◆ Exercise description: Look below for the line containing "an unmatched linear"; from there through the line containing "replace point queries", both lines included, please set down each line exactly and nothing else.
━━━━━━━━━━━━━━━━━━━━
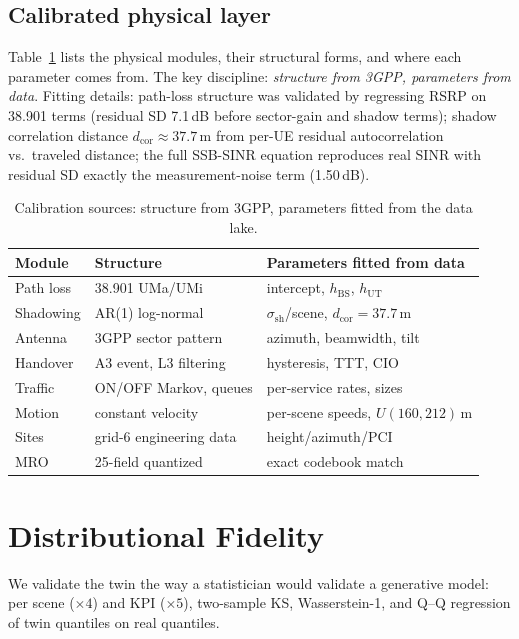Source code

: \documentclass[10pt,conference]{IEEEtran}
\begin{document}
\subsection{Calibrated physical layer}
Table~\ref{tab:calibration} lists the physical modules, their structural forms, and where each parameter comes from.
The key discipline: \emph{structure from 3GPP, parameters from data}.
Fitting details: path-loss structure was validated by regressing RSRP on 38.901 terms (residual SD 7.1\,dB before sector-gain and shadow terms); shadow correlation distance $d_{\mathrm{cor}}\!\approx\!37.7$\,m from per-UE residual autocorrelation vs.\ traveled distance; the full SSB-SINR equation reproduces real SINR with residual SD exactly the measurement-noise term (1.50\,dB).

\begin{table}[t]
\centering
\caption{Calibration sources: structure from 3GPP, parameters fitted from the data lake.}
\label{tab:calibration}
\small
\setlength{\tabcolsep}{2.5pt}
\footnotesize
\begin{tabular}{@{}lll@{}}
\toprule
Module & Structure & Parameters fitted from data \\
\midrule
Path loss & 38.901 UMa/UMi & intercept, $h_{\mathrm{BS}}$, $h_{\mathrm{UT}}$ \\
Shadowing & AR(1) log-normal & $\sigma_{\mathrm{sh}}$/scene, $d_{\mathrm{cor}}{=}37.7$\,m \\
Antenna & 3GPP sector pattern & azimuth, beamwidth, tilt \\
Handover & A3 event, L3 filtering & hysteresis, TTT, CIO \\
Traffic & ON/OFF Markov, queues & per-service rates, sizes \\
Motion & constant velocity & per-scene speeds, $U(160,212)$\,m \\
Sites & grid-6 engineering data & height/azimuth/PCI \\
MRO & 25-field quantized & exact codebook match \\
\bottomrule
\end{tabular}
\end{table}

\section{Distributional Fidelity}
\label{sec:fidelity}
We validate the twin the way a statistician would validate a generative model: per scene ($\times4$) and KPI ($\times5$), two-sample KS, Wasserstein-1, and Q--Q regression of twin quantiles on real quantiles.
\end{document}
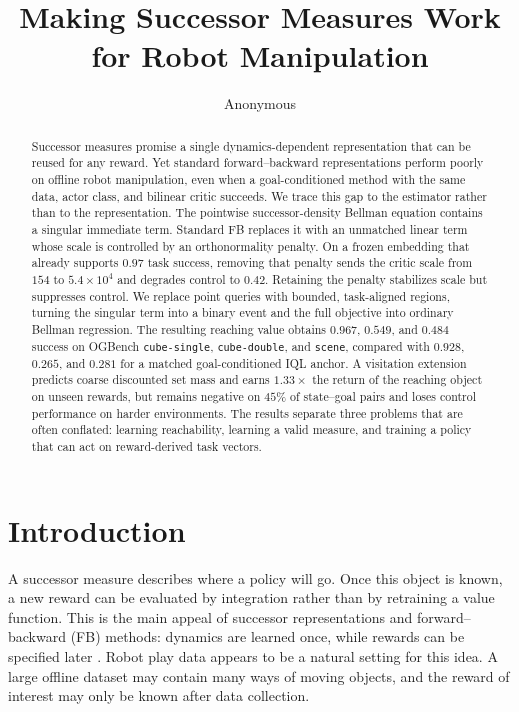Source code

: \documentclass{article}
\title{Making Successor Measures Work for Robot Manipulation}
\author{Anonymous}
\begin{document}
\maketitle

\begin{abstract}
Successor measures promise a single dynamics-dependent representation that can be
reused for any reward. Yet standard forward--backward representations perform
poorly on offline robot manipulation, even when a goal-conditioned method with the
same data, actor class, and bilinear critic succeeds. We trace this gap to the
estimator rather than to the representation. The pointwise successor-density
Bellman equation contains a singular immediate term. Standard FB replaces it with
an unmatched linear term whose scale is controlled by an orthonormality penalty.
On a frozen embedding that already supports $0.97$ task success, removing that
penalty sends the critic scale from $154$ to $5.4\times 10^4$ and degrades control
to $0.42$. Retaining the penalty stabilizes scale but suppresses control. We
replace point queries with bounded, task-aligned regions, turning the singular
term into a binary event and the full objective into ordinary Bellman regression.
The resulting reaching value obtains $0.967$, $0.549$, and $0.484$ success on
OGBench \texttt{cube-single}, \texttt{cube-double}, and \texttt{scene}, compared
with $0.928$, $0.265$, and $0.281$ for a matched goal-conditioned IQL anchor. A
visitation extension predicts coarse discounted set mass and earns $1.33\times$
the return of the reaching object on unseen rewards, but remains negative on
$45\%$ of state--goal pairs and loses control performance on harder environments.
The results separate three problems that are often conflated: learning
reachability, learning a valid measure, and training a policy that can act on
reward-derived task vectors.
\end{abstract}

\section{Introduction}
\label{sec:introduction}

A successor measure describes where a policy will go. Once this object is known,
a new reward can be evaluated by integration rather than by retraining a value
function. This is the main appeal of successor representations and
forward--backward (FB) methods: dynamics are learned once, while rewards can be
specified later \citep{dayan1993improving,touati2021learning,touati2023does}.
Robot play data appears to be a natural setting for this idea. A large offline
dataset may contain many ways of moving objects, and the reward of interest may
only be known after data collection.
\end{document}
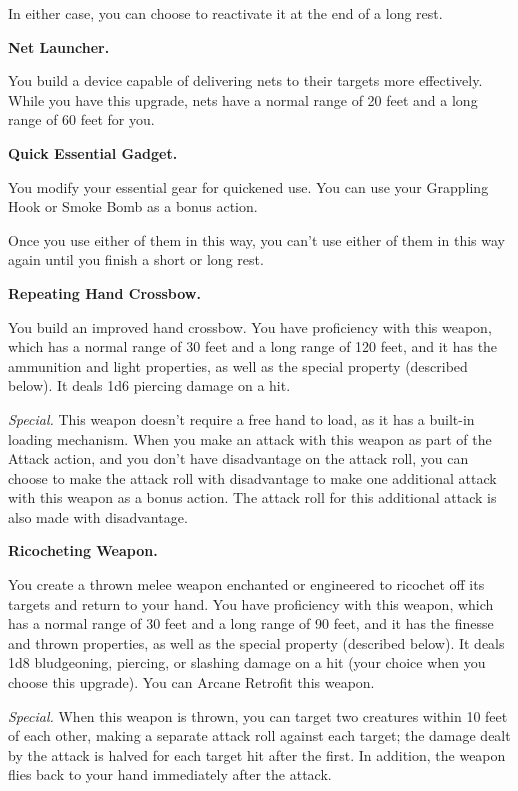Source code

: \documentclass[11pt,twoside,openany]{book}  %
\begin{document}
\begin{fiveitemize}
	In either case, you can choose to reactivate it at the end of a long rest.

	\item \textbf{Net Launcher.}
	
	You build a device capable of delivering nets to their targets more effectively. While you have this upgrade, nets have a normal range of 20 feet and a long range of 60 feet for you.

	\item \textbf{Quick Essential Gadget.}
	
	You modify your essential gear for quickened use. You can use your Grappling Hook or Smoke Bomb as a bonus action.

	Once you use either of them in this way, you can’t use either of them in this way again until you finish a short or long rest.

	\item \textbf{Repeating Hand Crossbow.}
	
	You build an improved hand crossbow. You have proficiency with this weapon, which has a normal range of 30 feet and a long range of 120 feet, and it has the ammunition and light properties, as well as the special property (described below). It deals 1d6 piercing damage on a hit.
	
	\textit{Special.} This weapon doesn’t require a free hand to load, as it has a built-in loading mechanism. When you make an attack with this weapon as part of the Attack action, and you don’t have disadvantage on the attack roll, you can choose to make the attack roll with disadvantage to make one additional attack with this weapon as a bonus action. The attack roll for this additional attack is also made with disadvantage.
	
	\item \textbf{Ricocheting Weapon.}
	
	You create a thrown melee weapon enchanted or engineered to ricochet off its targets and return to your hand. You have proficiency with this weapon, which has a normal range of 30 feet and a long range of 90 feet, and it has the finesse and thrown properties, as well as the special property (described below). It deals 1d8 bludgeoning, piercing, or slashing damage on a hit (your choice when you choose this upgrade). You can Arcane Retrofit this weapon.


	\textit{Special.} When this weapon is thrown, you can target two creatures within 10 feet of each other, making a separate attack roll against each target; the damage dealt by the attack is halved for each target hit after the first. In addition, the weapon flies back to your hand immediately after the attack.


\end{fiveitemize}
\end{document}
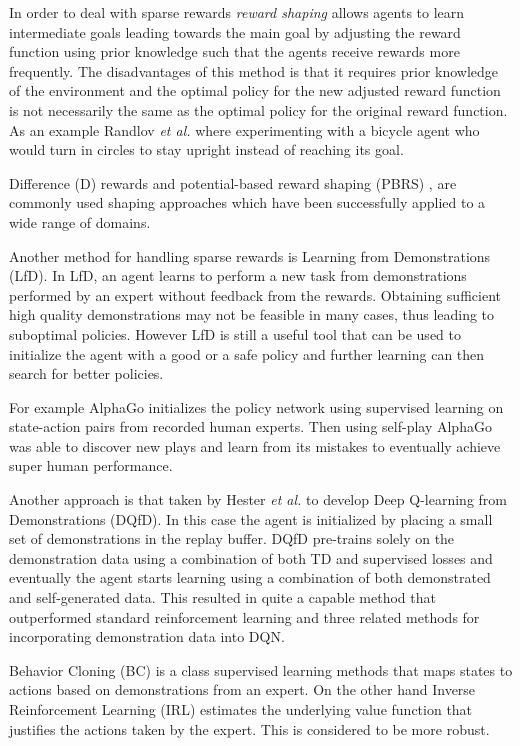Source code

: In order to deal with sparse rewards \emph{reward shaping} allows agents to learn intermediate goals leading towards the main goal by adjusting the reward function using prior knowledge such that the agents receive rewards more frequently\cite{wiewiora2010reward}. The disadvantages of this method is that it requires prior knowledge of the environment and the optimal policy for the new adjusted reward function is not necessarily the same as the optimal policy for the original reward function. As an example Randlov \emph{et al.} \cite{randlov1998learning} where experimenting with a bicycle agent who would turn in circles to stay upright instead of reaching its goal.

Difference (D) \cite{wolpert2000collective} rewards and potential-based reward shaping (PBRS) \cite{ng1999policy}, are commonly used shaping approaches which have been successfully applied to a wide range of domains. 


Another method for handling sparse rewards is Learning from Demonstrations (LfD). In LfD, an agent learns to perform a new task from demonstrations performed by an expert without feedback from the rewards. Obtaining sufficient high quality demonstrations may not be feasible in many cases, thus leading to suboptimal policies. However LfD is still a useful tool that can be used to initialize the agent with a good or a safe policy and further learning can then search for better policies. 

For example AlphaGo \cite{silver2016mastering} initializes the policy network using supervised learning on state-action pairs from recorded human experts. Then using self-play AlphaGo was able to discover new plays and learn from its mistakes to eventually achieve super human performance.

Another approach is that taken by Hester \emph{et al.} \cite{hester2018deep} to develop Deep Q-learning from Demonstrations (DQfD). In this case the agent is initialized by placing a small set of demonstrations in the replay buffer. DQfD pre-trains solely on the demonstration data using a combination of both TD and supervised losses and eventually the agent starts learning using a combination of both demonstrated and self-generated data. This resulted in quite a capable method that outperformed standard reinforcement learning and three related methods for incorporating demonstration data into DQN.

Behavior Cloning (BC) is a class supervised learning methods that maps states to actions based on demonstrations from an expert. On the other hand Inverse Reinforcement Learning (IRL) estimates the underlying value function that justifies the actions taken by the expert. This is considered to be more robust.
━━━━━━━━━━━━━━━━━━━━
◆ Written solution:
an unmatched linear term whose scale is controlled by an orthonormality penalty.
On a frozen embedding that already supports $0.97$ task success, removing that
penalty sends the critic scale from $154$ to $5.4\times 10^4$ and degrades control
to $0.42$. Retaining the penalty stabilizes scale but suppresses control. We
replace point queries with bounded, task-aligned regions, turning the singular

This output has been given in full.